THE PROBLEM – Copy exactly the stretch of data below from the line with "for search engines" through the line with "- fixed audio", including both of those lines.

——————————

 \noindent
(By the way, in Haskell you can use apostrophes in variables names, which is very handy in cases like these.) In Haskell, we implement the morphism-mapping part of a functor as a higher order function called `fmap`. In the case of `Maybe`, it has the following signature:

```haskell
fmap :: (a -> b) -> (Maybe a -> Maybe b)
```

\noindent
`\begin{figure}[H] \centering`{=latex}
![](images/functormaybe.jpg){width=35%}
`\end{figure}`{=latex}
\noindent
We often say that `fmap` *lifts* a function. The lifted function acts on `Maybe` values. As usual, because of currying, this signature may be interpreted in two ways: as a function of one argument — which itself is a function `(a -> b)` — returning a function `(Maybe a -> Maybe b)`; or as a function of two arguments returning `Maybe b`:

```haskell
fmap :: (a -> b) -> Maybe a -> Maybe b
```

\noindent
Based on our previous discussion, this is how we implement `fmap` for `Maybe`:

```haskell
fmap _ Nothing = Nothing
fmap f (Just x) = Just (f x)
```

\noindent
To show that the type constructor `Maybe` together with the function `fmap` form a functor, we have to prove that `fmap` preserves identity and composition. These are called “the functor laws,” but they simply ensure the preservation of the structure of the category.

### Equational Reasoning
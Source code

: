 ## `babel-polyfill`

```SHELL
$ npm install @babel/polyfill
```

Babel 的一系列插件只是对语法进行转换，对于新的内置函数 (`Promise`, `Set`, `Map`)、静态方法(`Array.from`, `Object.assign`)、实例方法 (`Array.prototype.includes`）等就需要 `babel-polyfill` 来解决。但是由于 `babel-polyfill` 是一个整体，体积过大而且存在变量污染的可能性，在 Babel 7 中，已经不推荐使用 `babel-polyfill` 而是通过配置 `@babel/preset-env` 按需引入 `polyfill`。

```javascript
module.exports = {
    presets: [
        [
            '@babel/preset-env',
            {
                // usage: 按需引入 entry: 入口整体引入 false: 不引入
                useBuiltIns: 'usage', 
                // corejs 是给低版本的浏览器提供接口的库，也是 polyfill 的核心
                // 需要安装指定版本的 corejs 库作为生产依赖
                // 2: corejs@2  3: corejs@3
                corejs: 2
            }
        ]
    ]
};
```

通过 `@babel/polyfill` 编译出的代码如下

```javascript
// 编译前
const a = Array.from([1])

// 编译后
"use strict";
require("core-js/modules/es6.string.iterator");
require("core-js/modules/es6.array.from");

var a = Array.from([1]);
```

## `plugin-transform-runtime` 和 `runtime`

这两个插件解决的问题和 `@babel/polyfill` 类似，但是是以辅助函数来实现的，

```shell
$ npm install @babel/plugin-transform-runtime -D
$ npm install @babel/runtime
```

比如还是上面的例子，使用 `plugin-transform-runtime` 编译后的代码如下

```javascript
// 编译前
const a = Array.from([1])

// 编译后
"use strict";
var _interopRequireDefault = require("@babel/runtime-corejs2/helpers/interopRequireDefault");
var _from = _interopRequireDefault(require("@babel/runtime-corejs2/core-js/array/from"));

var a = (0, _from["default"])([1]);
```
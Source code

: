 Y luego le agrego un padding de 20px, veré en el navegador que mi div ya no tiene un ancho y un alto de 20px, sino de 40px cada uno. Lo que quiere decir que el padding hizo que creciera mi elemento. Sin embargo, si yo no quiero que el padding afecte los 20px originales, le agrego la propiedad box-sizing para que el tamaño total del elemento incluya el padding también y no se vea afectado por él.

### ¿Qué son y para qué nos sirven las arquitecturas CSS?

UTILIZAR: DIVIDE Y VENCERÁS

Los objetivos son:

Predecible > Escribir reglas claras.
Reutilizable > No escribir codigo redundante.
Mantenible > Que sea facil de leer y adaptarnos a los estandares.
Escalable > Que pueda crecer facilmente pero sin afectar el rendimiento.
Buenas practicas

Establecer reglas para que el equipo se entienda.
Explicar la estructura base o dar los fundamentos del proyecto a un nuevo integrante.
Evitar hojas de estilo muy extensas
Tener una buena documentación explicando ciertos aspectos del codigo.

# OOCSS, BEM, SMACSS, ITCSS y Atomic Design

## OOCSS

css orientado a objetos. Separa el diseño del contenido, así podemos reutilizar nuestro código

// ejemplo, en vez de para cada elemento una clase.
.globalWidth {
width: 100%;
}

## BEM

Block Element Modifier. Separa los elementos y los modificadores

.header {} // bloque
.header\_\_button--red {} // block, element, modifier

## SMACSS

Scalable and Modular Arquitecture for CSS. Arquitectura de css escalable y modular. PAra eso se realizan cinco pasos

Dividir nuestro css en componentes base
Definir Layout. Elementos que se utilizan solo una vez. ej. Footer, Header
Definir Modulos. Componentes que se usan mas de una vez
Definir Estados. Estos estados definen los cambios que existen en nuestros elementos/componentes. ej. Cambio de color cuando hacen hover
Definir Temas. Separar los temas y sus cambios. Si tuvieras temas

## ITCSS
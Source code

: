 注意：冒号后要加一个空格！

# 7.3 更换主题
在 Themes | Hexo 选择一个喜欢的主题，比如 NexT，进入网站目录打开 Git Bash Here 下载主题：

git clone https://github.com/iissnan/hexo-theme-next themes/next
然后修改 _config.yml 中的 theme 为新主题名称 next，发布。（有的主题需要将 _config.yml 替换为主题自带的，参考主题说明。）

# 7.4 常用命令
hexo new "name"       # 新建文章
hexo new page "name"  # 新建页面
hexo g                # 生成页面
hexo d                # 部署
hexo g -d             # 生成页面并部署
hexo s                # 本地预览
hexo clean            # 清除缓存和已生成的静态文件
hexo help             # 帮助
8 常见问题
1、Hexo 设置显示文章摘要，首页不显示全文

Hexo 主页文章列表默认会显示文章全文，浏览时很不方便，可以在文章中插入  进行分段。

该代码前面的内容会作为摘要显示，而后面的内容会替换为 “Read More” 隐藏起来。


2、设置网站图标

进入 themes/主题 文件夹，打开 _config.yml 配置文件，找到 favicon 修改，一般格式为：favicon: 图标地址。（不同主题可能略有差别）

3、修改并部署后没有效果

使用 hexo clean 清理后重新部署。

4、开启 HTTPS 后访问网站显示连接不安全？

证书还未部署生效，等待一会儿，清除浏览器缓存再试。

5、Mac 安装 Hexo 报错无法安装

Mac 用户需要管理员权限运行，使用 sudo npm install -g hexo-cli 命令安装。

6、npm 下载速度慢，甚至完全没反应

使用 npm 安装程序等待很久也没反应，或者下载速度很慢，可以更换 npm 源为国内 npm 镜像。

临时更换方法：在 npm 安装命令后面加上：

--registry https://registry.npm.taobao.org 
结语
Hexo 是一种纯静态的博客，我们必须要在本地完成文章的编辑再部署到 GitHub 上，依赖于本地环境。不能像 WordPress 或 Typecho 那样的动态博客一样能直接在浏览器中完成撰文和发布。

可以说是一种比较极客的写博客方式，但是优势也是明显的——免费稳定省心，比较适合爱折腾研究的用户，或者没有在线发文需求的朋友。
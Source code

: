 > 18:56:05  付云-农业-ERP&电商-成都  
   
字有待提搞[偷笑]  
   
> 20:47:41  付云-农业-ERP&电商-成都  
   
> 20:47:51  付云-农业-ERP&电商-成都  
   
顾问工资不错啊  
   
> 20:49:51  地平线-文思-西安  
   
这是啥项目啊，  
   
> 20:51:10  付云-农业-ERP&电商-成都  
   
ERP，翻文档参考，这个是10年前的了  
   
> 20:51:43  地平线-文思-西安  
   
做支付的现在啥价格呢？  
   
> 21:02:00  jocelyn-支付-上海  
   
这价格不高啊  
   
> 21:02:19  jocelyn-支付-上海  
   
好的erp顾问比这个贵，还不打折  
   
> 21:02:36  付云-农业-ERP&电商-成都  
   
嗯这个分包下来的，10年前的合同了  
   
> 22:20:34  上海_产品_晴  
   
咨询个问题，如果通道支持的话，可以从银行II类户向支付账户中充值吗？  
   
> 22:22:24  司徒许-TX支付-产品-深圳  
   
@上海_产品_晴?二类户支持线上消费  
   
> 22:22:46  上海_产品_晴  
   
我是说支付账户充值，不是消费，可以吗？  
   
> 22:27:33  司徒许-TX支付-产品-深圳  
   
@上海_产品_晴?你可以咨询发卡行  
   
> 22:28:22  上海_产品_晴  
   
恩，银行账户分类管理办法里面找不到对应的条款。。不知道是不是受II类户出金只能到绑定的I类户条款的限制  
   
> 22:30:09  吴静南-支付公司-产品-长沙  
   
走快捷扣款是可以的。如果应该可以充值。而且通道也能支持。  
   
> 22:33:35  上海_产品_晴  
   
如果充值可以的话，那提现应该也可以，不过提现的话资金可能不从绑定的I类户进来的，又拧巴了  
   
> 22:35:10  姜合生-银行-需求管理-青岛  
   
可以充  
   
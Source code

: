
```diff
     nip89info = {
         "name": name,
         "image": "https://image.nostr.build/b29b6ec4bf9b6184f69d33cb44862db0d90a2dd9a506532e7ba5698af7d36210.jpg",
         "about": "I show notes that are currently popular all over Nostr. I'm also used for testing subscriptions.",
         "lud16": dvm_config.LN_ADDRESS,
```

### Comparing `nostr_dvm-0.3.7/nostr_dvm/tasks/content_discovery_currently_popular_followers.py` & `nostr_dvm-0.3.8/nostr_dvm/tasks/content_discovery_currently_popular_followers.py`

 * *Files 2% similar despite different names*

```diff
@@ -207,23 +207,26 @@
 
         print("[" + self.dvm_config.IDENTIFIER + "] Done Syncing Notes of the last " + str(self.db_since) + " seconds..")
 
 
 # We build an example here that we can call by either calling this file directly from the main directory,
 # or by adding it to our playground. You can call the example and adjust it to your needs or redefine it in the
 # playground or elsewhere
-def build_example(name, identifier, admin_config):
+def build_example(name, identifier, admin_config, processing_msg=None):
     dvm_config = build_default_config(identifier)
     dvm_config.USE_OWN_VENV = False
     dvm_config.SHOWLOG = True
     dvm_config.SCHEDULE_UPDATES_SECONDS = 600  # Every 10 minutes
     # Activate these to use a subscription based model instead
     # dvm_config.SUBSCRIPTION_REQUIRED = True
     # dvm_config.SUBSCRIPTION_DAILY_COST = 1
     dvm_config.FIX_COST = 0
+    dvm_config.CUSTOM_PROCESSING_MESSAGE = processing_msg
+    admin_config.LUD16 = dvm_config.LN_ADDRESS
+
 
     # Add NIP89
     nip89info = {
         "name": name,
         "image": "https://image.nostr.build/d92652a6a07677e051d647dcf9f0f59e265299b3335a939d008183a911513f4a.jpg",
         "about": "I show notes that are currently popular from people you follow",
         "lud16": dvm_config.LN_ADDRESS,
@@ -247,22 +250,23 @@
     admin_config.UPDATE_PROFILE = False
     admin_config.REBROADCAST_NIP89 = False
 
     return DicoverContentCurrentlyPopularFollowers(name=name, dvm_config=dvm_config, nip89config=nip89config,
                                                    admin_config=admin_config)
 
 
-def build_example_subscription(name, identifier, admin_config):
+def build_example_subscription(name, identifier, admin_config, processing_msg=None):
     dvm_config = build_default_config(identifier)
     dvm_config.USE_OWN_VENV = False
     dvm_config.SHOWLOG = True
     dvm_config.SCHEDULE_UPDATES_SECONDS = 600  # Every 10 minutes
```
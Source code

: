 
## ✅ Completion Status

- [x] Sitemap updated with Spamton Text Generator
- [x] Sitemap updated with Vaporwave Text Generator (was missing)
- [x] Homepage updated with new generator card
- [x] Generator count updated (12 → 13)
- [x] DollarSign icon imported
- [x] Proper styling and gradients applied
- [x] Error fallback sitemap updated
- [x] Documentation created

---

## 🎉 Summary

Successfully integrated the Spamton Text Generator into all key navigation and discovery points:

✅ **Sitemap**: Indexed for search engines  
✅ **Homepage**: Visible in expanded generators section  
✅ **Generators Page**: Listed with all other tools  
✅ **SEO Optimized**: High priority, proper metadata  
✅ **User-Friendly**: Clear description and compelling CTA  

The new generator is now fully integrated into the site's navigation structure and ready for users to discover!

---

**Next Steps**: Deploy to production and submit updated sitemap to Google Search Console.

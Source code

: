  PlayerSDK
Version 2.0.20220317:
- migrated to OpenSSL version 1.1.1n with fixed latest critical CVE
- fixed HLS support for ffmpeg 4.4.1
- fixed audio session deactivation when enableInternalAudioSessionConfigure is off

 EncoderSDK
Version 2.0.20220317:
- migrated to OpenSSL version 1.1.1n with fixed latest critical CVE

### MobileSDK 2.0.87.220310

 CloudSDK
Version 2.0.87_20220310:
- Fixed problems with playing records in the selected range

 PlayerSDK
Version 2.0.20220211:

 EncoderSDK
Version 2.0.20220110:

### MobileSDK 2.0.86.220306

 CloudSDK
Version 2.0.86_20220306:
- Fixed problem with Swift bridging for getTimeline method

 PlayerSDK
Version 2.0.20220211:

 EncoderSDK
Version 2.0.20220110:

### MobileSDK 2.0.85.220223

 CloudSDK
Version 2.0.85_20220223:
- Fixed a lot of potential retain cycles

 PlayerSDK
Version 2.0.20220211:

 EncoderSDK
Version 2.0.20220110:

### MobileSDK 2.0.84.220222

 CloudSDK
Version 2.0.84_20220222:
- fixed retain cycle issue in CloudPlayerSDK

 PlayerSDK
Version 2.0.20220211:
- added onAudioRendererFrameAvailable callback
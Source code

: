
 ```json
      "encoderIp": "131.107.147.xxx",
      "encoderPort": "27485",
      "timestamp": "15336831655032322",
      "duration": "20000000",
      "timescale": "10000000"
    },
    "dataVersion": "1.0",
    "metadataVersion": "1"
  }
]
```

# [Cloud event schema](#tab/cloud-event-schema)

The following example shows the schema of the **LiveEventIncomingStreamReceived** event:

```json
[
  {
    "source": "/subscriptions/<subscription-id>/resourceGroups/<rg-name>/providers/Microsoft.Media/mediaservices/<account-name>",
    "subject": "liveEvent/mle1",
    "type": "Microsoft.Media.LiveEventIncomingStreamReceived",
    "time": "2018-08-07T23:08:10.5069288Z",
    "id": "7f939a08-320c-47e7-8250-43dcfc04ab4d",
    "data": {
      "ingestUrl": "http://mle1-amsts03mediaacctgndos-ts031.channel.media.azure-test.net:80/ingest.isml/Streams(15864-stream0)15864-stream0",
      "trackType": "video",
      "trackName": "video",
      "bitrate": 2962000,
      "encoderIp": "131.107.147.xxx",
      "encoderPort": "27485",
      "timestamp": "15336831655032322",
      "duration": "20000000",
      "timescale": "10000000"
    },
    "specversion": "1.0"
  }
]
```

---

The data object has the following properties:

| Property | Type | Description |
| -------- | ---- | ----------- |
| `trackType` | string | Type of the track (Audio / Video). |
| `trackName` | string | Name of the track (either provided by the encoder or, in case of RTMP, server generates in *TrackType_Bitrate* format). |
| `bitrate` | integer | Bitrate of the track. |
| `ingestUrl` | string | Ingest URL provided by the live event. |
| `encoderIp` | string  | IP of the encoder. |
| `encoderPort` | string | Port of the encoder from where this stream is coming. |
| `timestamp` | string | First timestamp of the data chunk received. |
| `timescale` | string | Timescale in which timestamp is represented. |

——————————

RESULT –
✅ **Sitemap**: Indexed for search engines  
✅ **Homepage**: Visible in expanded generators section  
✅ **Generators Page**: Listed with all other tools  
✅ **SEO Optimized**: High priority, proper metadata  
✅ **User-Friendly**: Clear description and compelling CTA  

The new generator is now fully integrated into the site's navigation structure and ready for users to discover!

---

**Next Steps**: Deploy to production and submit updated sitemap to Google Search Console.

Source code

:  PlayerSDK
Version 2.0.20220317:
- migrated to OpenSSL version 1.1.1n with fixed latest critical CVE
- fixed HLS support for ffmpeg 4.4.1
- fixed audio session deactivation when enableInternalAudioSessionConfigure is off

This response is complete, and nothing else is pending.